2012’yi yavaş yavaş kapatırken…

Adettendir, yılın sonlarına yaklaşırken bir çok yazar kendi konusu ile ilgili yılı değerlendirir, kısa bir yolculuğa çıkarır okurlarını

Aydın BOLKAR Teknoloji
19 Aralık 2012 Çarşamba

Konu teknoloji olunca, durum biraz karmaşık oluyor halbuki.
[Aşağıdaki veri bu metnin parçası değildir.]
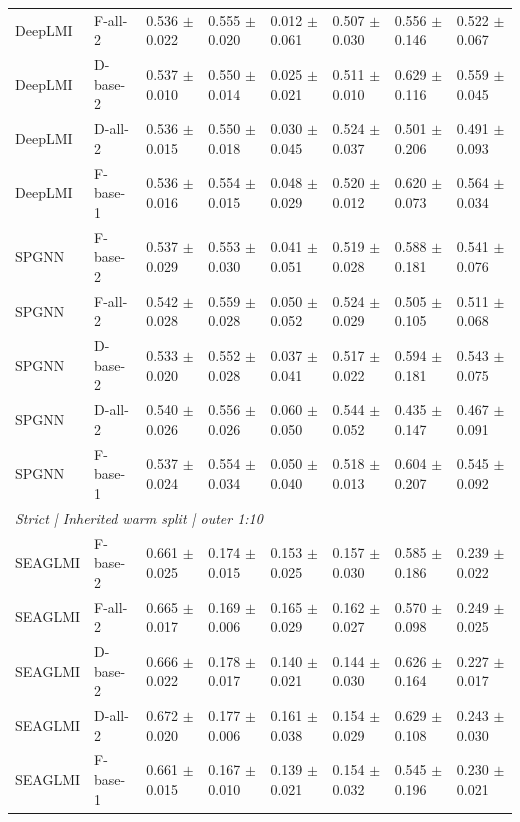 \begin{landscape}
{\begin{longtable}{llllllll}
DeepLMI & F-all-2 & 0.536 $\pm$ 0.022 & 0.555 $\pm$ 0.020 & 0.012 $\pm$ 0.061 & 0.507 $\pm$ 0.030 & 0.556 $\pm$ 0.146 & 0.522 $\pm$ 0.067 \\
DeepLMI & D-base-2 & 0.537 $\pm$ 0.010 & 0.550 $\pm$ 0.014 & 0.025 $\pm$ 0.021 & 0.511 $\pm$ 0.010 & 0.629 $\pm$ 0.116 & 0.559 $\pm$ 0.045 \\
DeepLMI & D-all-2 & 0.536 $\pm$ 0.015 & 0.550 $\pm$ 0.018 & 0.030 $\pm$ 0.045 & 0.524 $\pm$ 0.037 & 0.501 $\pm$ 0.206 & 0.491 $\pm$ 0.093 \\
DeepLMI & F-base-1 & 0.536 $\pm$ 0.016 & 0.554 $\pm$ 0.015 & 0.048 $\pm$ 0.029 & 0.520 $\pm$ 0.012 & 0.620 $\pm$ 0.073 & 0.564 $\pm$ 0.034 \\
SPGNN & F-base-2 & 0.537 $\pm$ 0.029 & 0.553 $\pm$ 0.030 & 0.041 $\pm$ 0.051 & 0.519 $\pm$ 0.028 & 0.588 $\pm$ 0.181 & 0.541 $\pm$ 0.076 \\
SPGNN & F-all-2 & 0.542 $\pm$ 0.028 & 0.559 $\pm$ 0.028 & 0.050 $\pm$ 0.052 & 0.524 $\pm$ 0.029 & 0.505 $\pm$ 0.105 & 0.511 $\pm$ 0.068 \\
SPGNN & D-base-2 & 0.533 $\pm$ 0.020 & 0.552 $\pm$ 0.028 & 0.037 $\pm$ 0.041 & 0.517 $\pm$ 0.022 & 0.594 $\pm$ 0.181 & 0.543 $\pm$ 0.075 \\
SPGNN & D-all-2 & 0.540 $\pm$ 0.026 & 0.556 $\pm$ 0.026 & 0.060 $\pm$ 0.050 & 0.544 $\pm$ 0.052 & 0.435 $\pm$ 0.147 & 0.467 $\pm$ 0.091 \\
SPGNN & F-base-1 & 0.537 $\pm$ 0.024 & 0.554 $\pm$ 0.034 & 0.050 $\pm$ 0.040 & 0.518 $\pm$ 0.013 & 0.604 $\pm$ 0.207 & 0.545 $\pm$ 0.092 \\
\multicolumn{8}{l}{\textit{Strict | Inherited warm split | outer 1:10}}\\
SEAGLMI & F-base-2 & 0.661 $\pm$ 0.025 & 0.174 $\pm$ 0.015 & 0.153 $\pm$ 0.025 & 0.157 $\pm$ 0.030 & 0.585 $\pm$ 0.186 & 0.239 $\pm$ 0.022 \\
SEAGLMI & F-all-2 & 0.665 $\pm$ 0.017 & 0.169 $\pm$ 0.006 & 0.165 $\pm$ 0.029 & 0.162 $\pm$ 0.027 & 0.570 $\pm$ 0.098 & 0.249 $\pm$ 0.025 \\
SEAGLMI & D-base-2 & 0.666 $\pm$ 0.022 & 0.178 $\pm$ 0.017 & 0.140 $\pm$ 0.021 & 0.144 $\pm$ 0.030 & 0.626 $\pm$ 0.164 & 0.227 $\pm$ 0.017 \\
SEAGLMI & D-all-2 & 0.672 $\pm$ 0.020 & 0.177 $\pm$ 0.006 & 0.161 $\pm$ 0.038 & 0.154 $\pm$ 0.029 & 0.629 $\pm$ 0.108 & 0.243 $\pm$ 0.030 \\
SEAGLMI & F-base-1 & 0.661 $\pm$ 0.015 & 0.167 $\pm$ 0.010 & 0.139 $\pm$ 0.021 & 0.154 $\pm$ 0.032 & 0.545 $\pm$ 0.196 & 0.230 $\pm$ 0.021 \\

\end{longtable}}
\end{landscape}
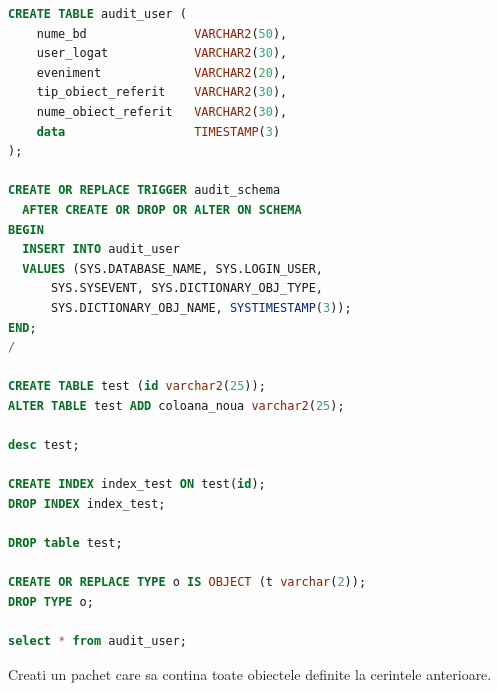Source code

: \documentclass[12pt, a4paper]{article}
\begin{document}
\begin{lstlisting}[language=SQL]
CREATE TABLE audit_user (
    nume_bd               VARCHAR2(50), 
    user_logat            VARCHAR2(30), 
    eveniment             VARCHAR2(20), 
    tip_obiect_referit    VARCHAR2(30), 
    nume_obiect_referit   VARCHAR2(30), 
    data                  TIMESTAMP(3)
); 

CREATE OR REPLACE TRIGGER audit_schema 
  AFTER CREATE OR DROP OR ALTER ON SCHEMA 
BEGIN 
  INSERT INTO audit_user 
  VALUES (SYS.DATABASE_NAME, SYS.LOGIN_USER,  
      SYS.SYSEVENT, SYS.DICTIONARY_OBJ_TYPE,  
      SYS.DICTIONARY_OBJ_NAME, SYSTIMESTAMP(3)); 
END; 
/

CREATE TABLE test (id varchar2(25));
ALTER TABLE test ADD coloana_noua varchar2(25);

desc test;

CREATE INDEX index_test ON test(id);
DROP INDEX index_test;

DROP table test;

CREATE OR REPLACE TYPE o IS OBJECT (t varchar(2));
DROP TYPE o;

select * from audit_user;
\end{lstlisting}

Creati un pachet care sa contina toate obiectele definite la cerintele anterioare.
\end{document}
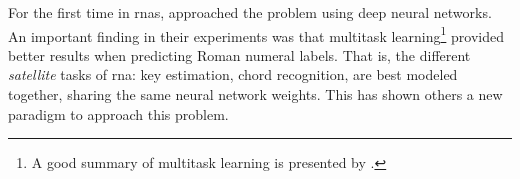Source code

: 

For the first time in \glspl{rna},
\textcite{chen2018functional} approached the problem using
deep neural networks. An important finding in their
experiments was that multitask learning\footnote{A good
summary of multitask learning is presented by
\textcite{ruder2017overview}.} provided better results when
predicting Roman numeral labels. That is, the different
\emph{satellite} tasks of \gls{rna}: key
estimation, chord recognition, are best modeled together,
sharing the same neural network weights. This has shown
others a new paradigm to approach this problem.
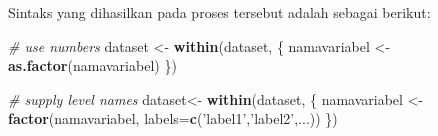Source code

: \documentclass[12pt,]{krantz}
\newenvironment{Shaded}{\begin{snugshade}}{\end{snugshade}}
\newcommand{\CommentTok}[1]{\textcolor[rgb]{0.56,0.35,0.01}{\textit{#1}}}
\newcommand{\DataTypeTok}[1]{\textcolor[rgb]{0.13,0.29,0.53}{#1}}
\newcommand{\KeywordTok}[1]{\textcolor[rgb]{0.13,0.29,0.53}{\textbf{#1}}}
\newcommand{\NormalTok}[1]{#1}
\newcommand{\StringTok}[1]{\textcolor[rgb]{0.31,0.60,0.02}{#1}}
\begin{document}
Sintaks yang dihasilkan pada proses tersebut adalah sebagai berikut:

\begin{Shaded}
\begin{Highlighting}[]
\CommentTok{# use numbers}
\NormalTok{dataset <-}\StringTok{ }\KeywordTok{within}\NormalTok{(dataset, \{}
\NormalTok{  namavariabel <-}\StringTok{ }\KeywordTok{as.factor}\NormalTok{(namavariabel)}
\NormalTok{\})}

\CommentTok{# supply level names}
\NormalTok{dataset<-}\StringTok{ }\KeywordTok{within}\NormalTok{(dataset, \{}
\NormalTok{  namavariabel <-}\StringTok{ }\KeywordTok{factor}\NormalTok{(namavariabel, }
                         \DataTypeTok{labels=}\KeywordTok{c}\NormalTok{(}\StringTok{'label1'}\NormalTok{,}\StringTok{'label2'}\NormalTok{,...))}
\NormalTok{\})}
\end{Highlighting}
\end{Shaded}
\end{document}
Gerçekten baş döndürücü bir hızla ilerleyen ve yeni bir ürün duyurusunun yapılmadığı gün neredeyse bulunmayan teknoloji arenasında 2012 senesi de çok hareketli geçti.

Artık ‘mobil iletişim ve internetin yükselişe geçeceği’ şeklinde klişe bir cümlenin kesinlikle işe yaramadığı, ‘mobil’in çoğu insan için tek iletişim yöntemi olduğu bir yılı yaşadık 2012’de.

Instagram adında, bir web sitesi dahi bulunmayan, 12 kişilik bir şirketin, tek kuruş ciro üretmeden, satıldığı tarihte sadece iPhone telefonlarda çalışan bir fotoğraf paylaşım uygulaması ile bir milyar dolarlık bir değerleme ile satın alınması 2012’nin ilkbahar aylarında gerçekleşti.

Apple’ın, kurucusu Steve Jobs başında olmadan bir yılını tamamlaması da 2012 de tamamlandı.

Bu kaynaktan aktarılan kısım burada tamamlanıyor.